Thursday, 18 April 2019

In search of the Shelmalier guns of 1798

What's the news, what's the news, oh my bold Shelmalier,
With your long barrelled gun of the sea?

Eighteenth Century Irish fouling piece (from contemporary auction listing).
Shelmalier or Shelmaliere is an area in County Wexford, and the farmers of east Shelmalier were accustomed to shooting wild fowl. In the 1798 Rebellion the Shelmalier men were renowned for their marksmanship, but what exactly were their "long guns" so celebrated in prose and song?

Somebody has probably written a history of the Shelmaliers, but if so I haven't so far been able to find it. Rather more information is available on hunting pieces in America. These were widely spread amongst civilians and could be used to shoot solid shot (for deer or to fend off Native Americans) or bird shot (for the general hunting of small game).

Superficially they resembled muskets or, more particularly, Kentucky Long Rifles and they were manufactured from the same components. But they weren't rifled.

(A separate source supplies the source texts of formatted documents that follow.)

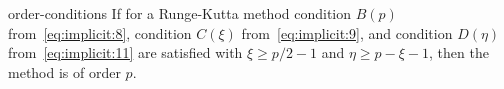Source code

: \begin{Theorem}{order-conditions}
  If for a Runge-Kutta method condition $B(p)$
  from~\eqref{eq:implicit:8}, condition $C(\xi)$
  from~\eqref{eq:implicit:9}, and condition $D(\eta)$
  from~\eqref{eq:implicit:11} are satisfied with $\xi\ge p/2-1$ and
  $\eta \ge p-\xi-1$, then the method is of order $p$.
\end{Theorem}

They were essentially long-barrelled smoothbore shotguns. They were not as robust as military muskets and they were not designed to support bayonets.

I don't know if any of the 28mm Trent Miniatures have long guns. It's not essential as there would have been a lot of variation and maybe not all fouling pieces were actually longer than muskets. I was just interested to track this down.